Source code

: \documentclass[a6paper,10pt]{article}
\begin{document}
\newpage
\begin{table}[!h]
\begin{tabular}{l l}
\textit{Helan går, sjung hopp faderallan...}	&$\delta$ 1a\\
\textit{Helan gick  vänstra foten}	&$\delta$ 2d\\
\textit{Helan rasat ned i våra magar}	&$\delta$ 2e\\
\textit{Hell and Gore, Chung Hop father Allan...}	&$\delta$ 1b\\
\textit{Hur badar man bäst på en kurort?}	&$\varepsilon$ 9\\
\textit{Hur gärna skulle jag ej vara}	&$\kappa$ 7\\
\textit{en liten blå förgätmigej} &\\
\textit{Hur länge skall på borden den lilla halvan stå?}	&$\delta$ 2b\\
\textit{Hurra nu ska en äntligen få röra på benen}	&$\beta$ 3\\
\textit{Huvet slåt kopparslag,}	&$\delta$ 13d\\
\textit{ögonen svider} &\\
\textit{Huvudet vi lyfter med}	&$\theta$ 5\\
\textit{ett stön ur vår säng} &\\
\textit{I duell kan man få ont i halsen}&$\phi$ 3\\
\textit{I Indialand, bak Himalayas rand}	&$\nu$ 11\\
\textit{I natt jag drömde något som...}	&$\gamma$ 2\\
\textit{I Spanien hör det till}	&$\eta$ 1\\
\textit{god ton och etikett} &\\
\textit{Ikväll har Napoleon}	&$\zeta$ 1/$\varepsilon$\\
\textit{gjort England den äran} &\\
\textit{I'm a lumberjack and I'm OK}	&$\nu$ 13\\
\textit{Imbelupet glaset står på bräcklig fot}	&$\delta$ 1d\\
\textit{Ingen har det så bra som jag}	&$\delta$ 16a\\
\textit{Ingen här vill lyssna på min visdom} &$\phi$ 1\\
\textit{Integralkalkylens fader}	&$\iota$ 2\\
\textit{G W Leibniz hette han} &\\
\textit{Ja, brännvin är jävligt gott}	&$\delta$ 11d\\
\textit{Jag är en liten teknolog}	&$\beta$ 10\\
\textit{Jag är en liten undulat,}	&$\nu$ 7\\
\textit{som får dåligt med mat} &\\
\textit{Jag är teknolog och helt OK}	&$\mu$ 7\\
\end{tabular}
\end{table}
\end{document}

###

What you will do - When the word "begin" appears in a line of the data, that line is counted; report the number only.

Written reply - 3